◆ Goal of the exercise: Pictures are to be left out. Copy exactly, and only, the lines from the start of the entries below to the line with "Editing di E.C.", both included.

━━━━━ Given data

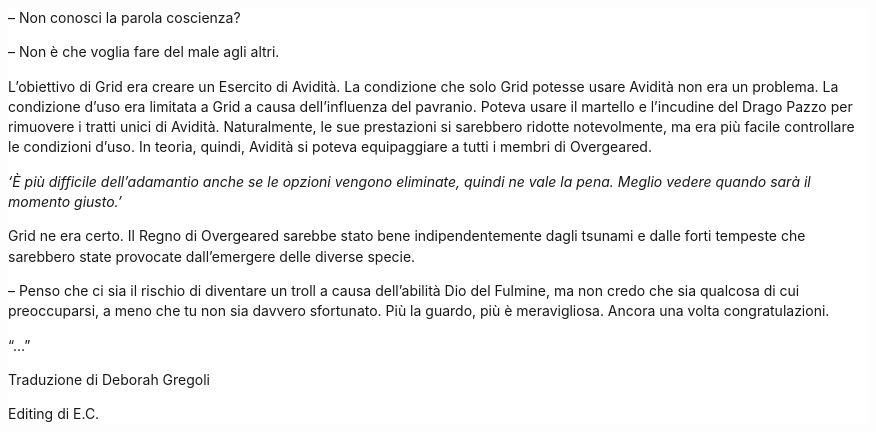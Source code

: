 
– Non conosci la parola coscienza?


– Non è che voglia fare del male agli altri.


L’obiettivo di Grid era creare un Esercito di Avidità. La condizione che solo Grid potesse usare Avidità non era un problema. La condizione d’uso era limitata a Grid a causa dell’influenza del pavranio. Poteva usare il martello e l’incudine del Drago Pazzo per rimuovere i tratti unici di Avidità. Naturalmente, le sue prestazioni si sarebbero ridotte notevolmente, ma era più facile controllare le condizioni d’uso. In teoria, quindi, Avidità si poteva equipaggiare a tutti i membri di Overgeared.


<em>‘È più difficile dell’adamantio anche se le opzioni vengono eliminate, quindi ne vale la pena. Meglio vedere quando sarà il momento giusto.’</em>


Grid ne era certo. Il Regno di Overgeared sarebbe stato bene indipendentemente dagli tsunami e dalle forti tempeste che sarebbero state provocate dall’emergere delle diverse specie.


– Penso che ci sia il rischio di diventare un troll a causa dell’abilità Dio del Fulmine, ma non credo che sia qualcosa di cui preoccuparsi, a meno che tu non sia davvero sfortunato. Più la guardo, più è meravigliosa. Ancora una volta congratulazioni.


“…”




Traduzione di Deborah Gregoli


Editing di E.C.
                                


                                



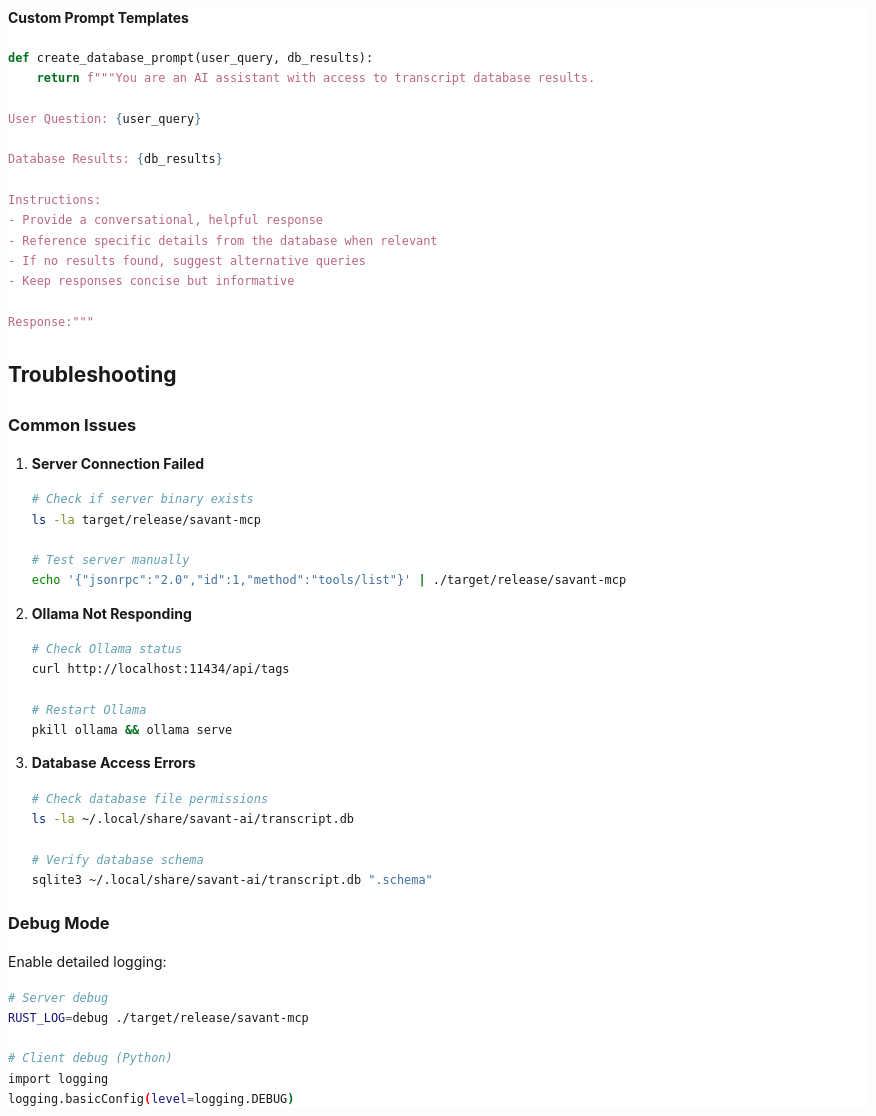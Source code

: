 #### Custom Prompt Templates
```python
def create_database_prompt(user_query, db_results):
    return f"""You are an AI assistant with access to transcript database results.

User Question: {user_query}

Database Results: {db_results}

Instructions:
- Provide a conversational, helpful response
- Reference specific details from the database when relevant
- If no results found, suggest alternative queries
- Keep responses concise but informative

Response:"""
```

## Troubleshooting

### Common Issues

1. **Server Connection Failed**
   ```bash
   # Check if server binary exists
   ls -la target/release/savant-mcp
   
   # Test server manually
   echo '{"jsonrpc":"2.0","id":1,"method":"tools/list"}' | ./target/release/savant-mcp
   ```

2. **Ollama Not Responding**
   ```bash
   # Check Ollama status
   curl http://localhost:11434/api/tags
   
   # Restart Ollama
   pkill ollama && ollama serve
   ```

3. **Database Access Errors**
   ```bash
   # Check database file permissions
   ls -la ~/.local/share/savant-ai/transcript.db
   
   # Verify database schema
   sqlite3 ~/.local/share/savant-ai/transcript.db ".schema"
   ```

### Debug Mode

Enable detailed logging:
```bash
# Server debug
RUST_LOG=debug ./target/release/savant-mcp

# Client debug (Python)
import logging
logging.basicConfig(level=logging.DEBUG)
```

━━━━━━━━━━

◆ Your response:
Source code

: 
– Non conosci la parola coscienza?


– Non è che voglia fare del male agli altri.


L’obiettivo di Grid era creare un Esercito di Avidità. La condizione che solo Grid potesse usare Avidità non era un problema. La condizione d’uso era limitata a Grid a causa dell’influenza del pavranio. Poteva usare il martello e l’incudine del Drago Pazzo per rimuovere i tratti unici di Avidità. Naturalmente, le sue prestazioni si sarebbero ridotte notevolmente, ma era più facile controllare le condizioni d’uso. In teoria, quindi, Avidità si poteva equipaggiare a tutti i membri di Overgeared.


<em>‘È più difficile dell’adamantio anche se le opzioni vengono eliminate, quindi ne vale la pena. Meglio vedere quando sarà il momento giusto.’</em>


Grid ne era certo. Il Regno di Overgeared sarebbe stato bene indipendentemente dagli tsunami e dalle forti tempeste che sarebbero state provocate dall’emergere delle diverse specie.


– Penso che ci sia il rischio di diventare un troll a causa dell’abilità Dio del Fulmine, ma non credo che sia qualcosa di cui preoccuparsi, a meno che tu non sia davvero sfortunato. Più la guardo, più è meravigliosa. Ancora una volta congratulazioni.


“…”




Traduzione di Deborah Gregoli


Editing di E.C.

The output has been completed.